---------- Material provided ----------

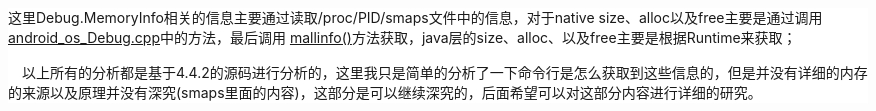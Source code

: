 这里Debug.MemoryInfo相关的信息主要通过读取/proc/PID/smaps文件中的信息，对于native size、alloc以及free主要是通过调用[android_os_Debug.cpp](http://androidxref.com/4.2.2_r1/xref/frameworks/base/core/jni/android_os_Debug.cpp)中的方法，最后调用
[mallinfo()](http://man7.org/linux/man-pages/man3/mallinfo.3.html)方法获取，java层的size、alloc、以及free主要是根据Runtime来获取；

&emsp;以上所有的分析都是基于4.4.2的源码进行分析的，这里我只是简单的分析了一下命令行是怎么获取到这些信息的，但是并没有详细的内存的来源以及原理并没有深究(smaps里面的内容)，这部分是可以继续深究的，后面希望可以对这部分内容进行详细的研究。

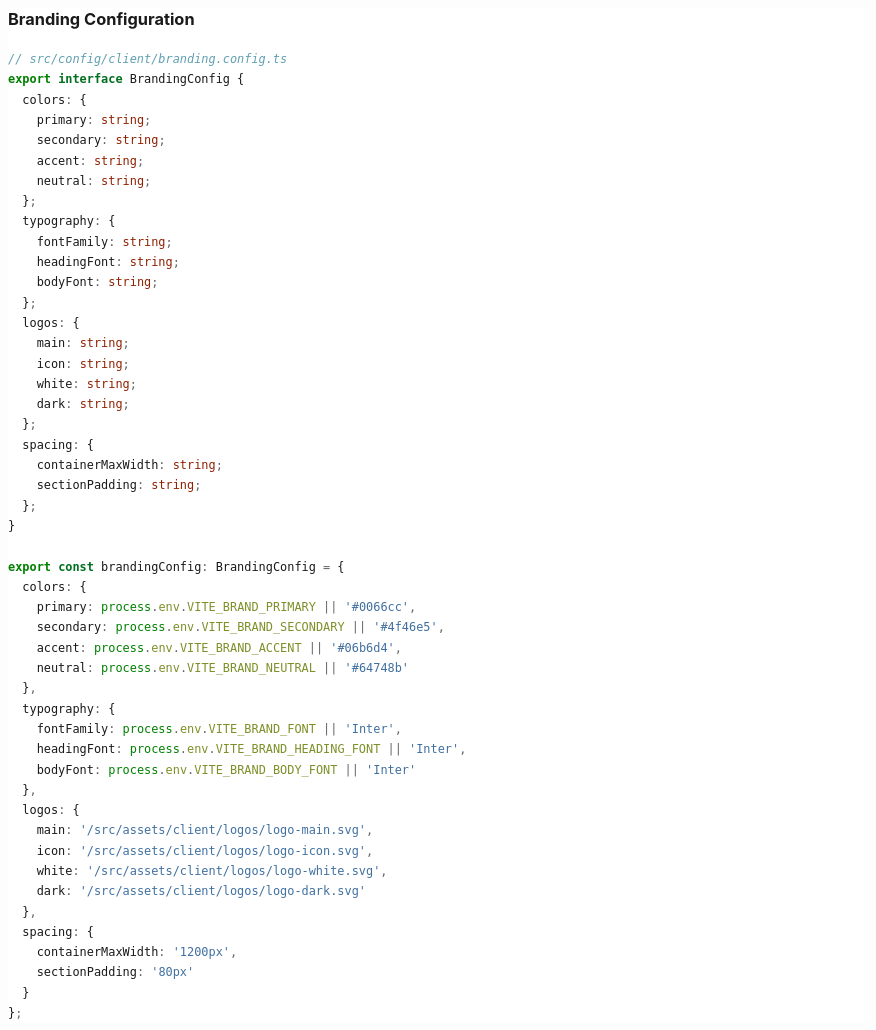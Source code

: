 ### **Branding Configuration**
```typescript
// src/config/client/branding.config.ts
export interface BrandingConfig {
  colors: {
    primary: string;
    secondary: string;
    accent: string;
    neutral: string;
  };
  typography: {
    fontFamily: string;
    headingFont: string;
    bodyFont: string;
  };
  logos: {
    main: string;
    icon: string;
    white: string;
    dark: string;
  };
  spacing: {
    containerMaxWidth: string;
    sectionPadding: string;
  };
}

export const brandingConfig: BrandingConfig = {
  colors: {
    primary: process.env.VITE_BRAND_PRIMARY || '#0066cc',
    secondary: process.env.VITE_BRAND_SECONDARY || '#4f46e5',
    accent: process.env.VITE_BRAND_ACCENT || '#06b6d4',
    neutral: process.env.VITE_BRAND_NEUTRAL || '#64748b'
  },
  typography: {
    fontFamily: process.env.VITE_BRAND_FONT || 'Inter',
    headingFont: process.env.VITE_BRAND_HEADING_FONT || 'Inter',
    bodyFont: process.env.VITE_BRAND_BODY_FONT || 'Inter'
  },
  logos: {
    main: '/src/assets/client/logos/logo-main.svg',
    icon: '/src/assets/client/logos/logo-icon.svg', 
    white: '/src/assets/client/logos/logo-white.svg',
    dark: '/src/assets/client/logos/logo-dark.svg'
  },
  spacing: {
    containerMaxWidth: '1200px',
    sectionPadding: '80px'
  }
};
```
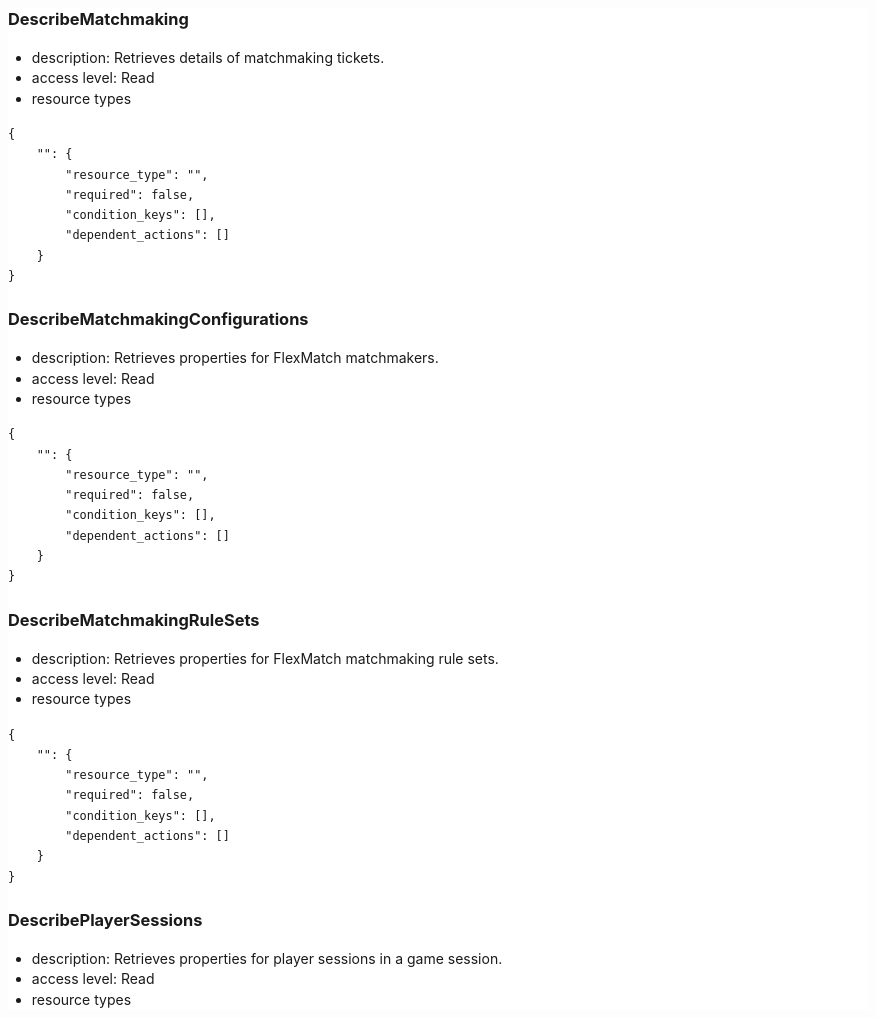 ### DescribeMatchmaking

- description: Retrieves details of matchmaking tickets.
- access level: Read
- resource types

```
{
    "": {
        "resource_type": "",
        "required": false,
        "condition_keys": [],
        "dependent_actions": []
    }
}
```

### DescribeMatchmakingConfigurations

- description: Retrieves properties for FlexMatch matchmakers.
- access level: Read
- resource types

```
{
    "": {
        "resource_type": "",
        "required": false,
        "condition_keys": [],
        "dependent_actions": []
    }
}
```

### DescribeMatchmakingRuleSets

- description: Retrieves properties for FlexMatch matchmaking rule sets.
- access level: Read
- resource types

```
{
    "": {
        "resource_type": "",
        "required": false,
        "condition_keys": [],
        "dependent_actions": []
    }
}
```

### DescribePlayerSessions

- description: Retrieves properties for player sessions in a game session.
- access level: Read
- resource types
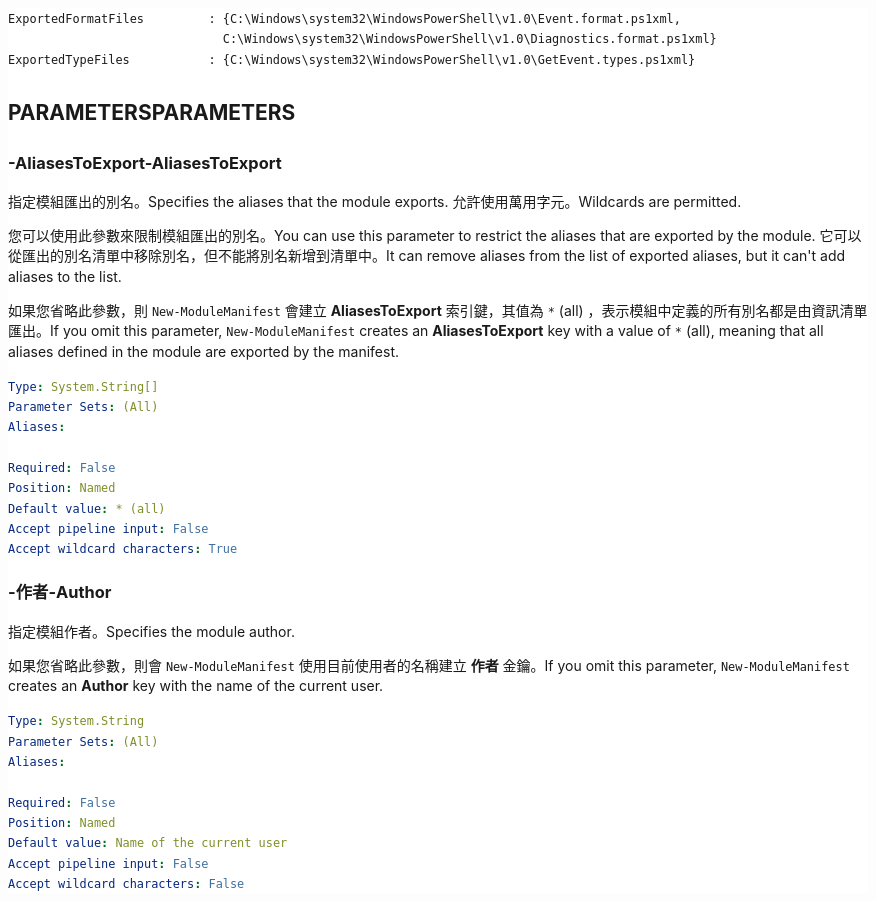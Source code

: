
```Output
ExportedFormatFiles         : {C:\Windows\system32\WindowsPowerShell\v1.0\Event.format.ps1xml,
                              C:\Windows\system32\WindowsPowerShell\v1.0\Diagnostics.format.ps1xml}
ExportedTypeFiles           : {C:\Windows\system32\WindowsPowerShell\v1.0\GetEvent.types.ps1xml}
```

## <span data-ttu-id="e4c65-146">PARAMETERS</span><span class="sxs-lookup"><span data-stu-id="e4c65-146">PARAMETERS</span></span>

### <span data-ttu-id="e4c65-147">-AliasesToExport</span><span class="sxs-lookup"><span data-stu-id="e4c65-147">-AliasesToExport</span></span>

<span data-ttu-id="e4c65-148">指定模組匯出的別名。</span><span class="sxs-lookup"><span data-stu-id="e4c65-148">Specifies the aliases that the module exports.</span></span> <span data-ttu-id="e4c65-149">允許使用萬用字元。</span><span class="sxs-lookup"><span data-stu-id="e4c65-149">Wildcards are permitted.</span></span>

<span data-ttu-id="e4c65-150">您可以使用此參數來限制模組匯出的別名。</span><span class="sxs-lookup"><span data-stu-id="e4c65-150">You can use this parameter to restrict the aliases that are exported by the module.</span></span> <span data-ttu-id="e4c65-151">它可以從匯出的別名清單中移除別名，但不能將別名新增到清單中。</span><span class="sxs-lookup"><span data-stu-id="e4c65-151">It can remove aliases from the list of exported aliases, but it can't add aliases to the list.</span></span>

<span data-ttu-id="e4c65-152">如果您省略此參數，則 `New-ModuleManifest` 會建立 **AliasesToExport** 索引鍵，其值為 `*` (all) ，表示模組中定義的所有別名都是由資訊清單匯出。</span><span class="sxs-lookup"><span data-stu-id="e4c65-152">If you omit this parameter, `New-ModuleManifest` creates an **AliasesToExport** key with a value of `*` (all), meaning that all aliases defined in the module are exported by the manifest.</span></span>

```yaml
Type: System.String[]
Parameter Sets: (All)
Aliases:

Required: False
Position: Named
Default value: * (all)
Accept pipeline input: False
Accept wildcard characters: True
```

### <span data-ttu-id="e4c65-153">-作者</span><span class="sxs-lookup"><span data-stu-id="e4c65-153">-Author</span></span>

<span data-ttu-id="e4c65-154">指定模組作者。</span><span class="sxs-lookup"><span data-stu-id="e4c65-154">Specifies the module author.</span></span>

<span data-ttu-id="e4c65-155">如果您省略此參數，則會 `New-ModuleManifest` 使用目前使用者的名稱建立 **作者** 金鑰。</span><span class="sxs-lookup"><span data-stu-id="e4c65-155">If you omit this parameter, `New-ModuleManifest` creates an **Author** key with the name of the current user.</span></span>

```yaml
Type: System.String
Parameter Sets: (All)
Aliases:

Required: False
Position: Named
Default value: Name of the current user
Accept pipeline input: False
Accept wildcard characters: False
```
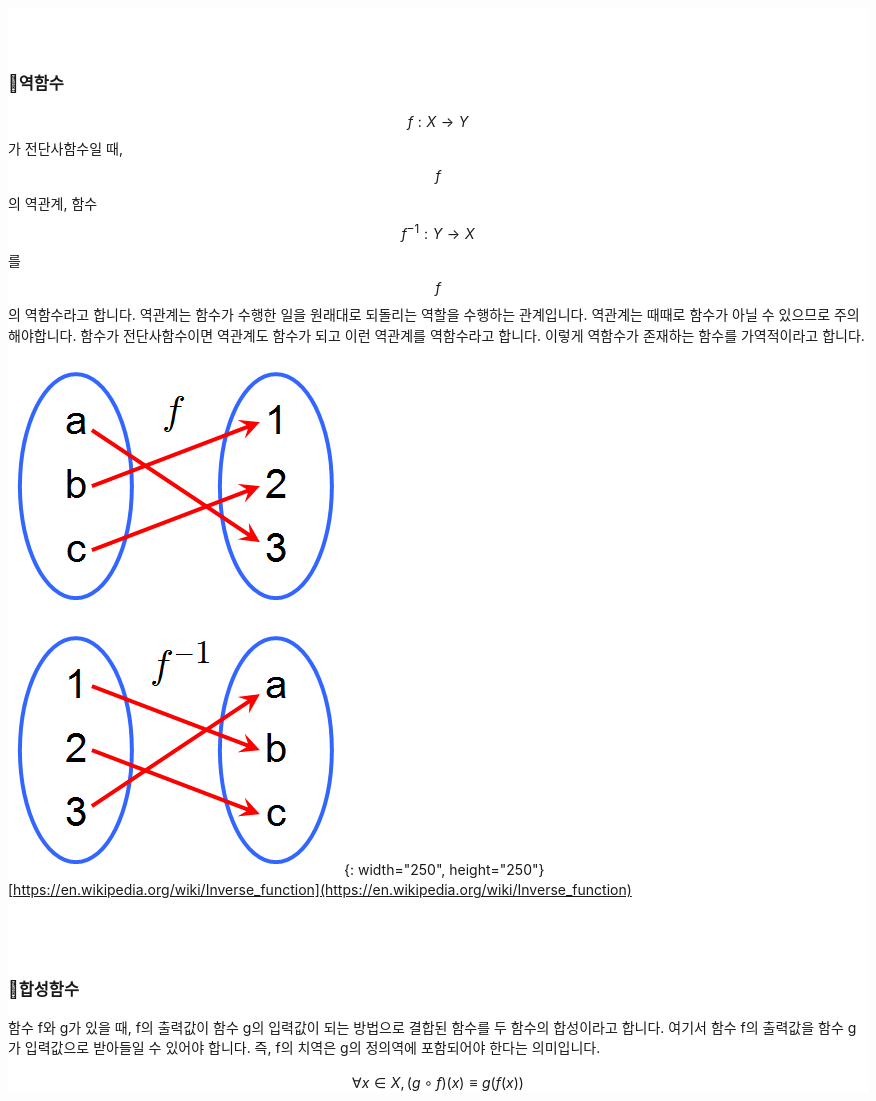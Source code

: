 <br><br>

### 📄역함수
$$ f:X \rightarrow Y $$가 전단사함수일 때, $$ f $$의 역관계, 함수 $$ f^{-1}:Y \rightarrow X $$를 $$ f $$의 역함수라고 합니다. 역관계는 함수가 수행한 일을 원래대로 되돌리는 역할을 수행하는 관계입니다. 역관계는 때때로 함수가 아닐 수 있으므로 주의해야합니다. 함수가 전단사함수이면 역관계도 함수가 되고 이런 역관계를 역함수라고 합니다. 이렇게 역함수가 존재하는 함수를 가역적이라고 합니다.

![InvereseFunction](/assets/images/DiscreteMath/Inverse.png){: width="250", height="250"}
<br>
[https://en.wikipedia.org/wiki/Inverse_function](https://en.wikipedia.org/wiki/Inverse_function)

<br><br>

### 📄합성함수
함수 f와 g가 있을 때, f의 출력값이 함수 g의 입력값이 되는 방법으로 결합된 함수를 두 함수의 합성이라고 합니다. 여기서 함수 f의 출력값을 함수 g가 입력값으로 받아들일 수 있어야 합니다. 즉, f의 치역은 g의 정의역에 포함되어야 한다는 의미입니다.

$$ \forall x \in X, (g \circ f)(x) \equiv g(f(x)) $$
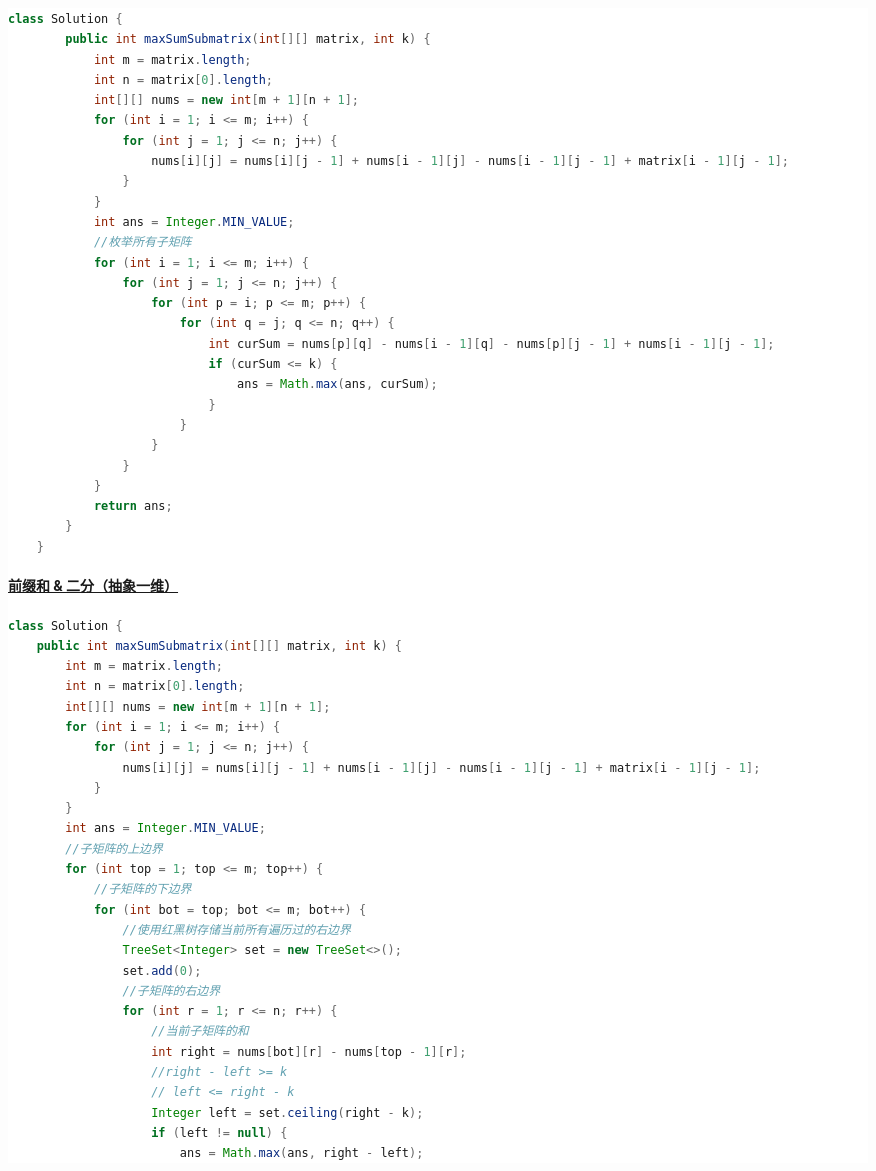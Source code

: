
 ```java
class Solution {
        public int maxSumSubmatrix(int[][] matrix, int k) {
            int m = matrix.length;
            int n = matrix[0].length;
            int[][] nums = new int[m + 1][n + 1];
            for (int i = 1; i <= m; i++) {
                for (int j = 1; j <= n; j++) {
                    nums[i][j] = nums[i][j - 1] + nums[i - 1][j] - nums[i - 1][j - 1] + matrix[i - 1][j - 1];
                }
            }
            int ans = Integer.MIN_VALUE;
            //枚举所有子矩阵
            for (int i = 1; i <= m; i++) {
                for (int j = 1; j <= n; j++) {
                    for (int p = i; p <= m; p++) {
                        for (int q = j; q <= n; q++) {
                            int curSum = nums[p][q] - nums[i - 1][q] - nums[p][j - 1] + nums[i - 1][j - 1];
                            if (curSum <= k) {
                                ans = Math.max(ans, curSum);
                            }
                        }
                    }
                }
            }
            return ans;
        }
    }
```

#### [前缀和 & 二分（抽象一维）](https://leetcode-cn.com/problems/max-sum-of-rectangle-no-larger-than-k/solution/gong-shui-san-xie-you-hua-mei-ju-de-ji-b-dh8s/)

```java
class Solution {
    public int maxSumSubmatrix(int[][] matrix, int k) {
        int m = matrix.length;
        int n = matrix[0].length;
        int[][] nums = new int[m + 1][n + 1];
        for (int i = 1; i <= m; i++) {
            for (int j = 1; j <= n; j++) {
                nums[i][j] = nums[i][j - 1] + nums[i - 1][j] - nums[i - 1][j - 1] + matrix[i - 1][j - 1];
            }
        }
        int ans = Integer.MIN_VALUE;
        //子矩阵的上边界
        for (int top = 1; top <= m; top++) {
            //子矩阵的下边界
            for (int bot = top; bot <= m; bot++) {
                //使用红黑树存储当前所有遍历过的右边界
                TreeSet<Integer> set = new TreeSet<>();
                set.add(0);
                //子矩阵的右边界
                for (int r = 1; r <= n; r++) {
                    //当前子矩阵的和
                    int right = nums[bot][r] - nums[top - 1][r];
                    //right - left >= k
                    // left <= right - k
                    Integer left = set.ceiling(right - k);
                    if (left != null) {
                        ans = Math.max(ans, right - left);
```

----------

- **Description of the task**
Transcribe the entries above exactly, from their first line through the line with "[mallinfo()](h", and omit all pictures.

- **Output for this exercise**
Source code

: 这里Debug.MemoryInfo相关的信息主要通过读取/proc/PID/smaps文件中的信息，对于native size、alloc以及free主要是通过调用[android_os_Debug.cpp](http://androidxref.com/4.2.2_r1/xref/frameworks/base/core/jni/android_os_Debug.cpp)中的方法，最后调用
[mallinfo()](http://man7.org/linux/man-pages/man3/mallinfo.3.html)方法获取，java层的size、alloc、以及free主要是根据Runtime来获取；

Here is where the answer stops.